Italian actress and aristocrat (1928–1986)

Paola di Gerfalco, Contessa di Gerfalco (18 September 1928 – 12 August 1986), better known by her professional name Paola Mori, was an Italian actress and aristocrat, and the third and last wife of Orson Welles.

==Biography==
Paola Mori was born in 1928 to an Italian aristocratic family. During World War II, she spent eight months in a concentration camp. Her father, a colonel in the Italian army under King Victor Emmanuel III, was a member of the anti-Mussolini resistance.

By 1953, she had begun carving out a career for herself as a film actress, playing supporting roles in several Italian films.

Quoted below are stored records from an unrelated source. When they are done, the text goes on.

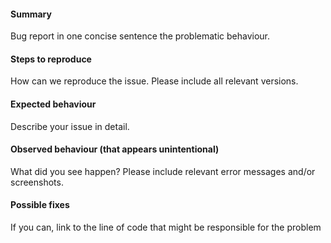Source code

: #### Summary
Bug report in one concise sentence the problematic behaviour.


#### Steps to reproduce
How can we reproduce the issue. Please include all relevant versions.


#### Expected behaviour
Describe your issue in detail.


#### Observed behaviour (that appears unintentional)
What did you see happen? Please include relevant error messages and/or screenshots.


#### Possible fixes
If you can, link to the line of code that might be responsible for the problem

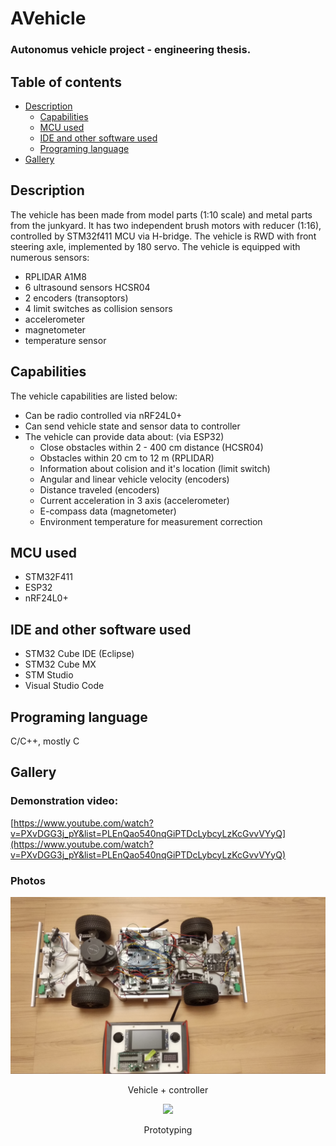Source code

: # AVehicle
### Autonomus vehicle project - engineering thesis. 

## Table of contents
- [Description](#description) 
  - [Capabilities](#capabilities) 
  - [MCU used](#mcu-used) 
  - [IDE and other software used](#ide-and-other-software-used)
  - [Programing language](#programing-language)
- [Gallery](#gallery)


## Description
The vehicle has been made from model parts (1:10 scale) and metal parts from the junkyard. It has two independent brush motors with reducer (1:16), controlled by STM32f411 MCU via H-bridge. The vehicle is RWD with front steering axle, implemented by 180 servo. The vehicle is equipped with numerous sensors:
- RPLIDAR A1M8
- 6 ultrasound sensors HCSR04
- 2 encoders (transoptors)
- 4 limit switches as collision sensors
- accelerometer
- magnetometer
- temperature sensor

## Capabilities

The vehicle capabilities are listed below:
- Can be radio controlled via nRF24L0+
- Can send vehicle state and sensor data to controller
- The vehicle can provide data about: (via ESP32)
  - Close obstacles within 2 - 400 cm distance (HCSR04)
  - Obstacles within 20 cm to 12 m (RPLIDAR)
  - Information about colision and it's location (limit switch)
  - Angular and linear vehicle velocity (encoders)
  - Distance traveled (encoders)
  - Current acceleration in 3 axis (accelerometer)
  - E-compass data (magnetometer)
  - Environment temperature for measurement correction 

## MCU used

- STM32F411
- ESP32
- nRF24L0+

## IDE and other software used

- STM32 Cube IDE (Eclipse)
- STM32 Cube MX
- STM Studio
- Visual Studio Code

## Programing language

C/C++, mostly C

## Gallery

### Demonstration video: 
[https://www.youtube.com/watch?v=PXvDGG3j_pY&list=PLEnQao540nqGiPTDcLybcyLzKcGvvVYyQ](https://www.youtube.com/watch?v=PXvDGG3j_pY&list=PLEnQao540nqGiPTDcLybcyLzKcGvvVYyQ)

### Photos 

 <p align = "center"> <img src = "Photos/Pojazd + kontroler.jpg" width="576"</p>
 <p align = "center"> Vehicle + controller </p>
   

 <p align = "center"> <img src = "Photos/Próby na płytce stykowej.jpg" width="576"</p>
 <p align = "center"> Prototyping </p>
 

  
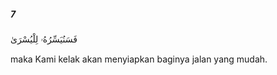 ##### 7

<span class="ayah">فَسَنُيَسِّرُهُۥ لِلْيُسْرَىٰ</span>

<span class="ayah_translation">maka Kami kelak akan menyiapkan baginya jalan yang mudah.</span>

In 1953, Mori met Orson Welles, and he cast her as the female lead of his film Mr. Arkadin (1955). Mori's voice was dubbed by Billie Whitelaw to conceal her Italian accent.

The couple embarked on a passionate affair, and married at her parents' insistence. The couple's wedding ceremony was held in London on 8 May 1955, and their daughter, Beatrice Welles, was born in New York on 13 November 1955.

Mori and Welles were interviewed by journalist Edward R. Murrow for the CBS television program Person to Person, which aired in November 1955.

Following her marriage, Mori acted in only a handful of projects, all directed by her husband, and then withdrew from acting altogether.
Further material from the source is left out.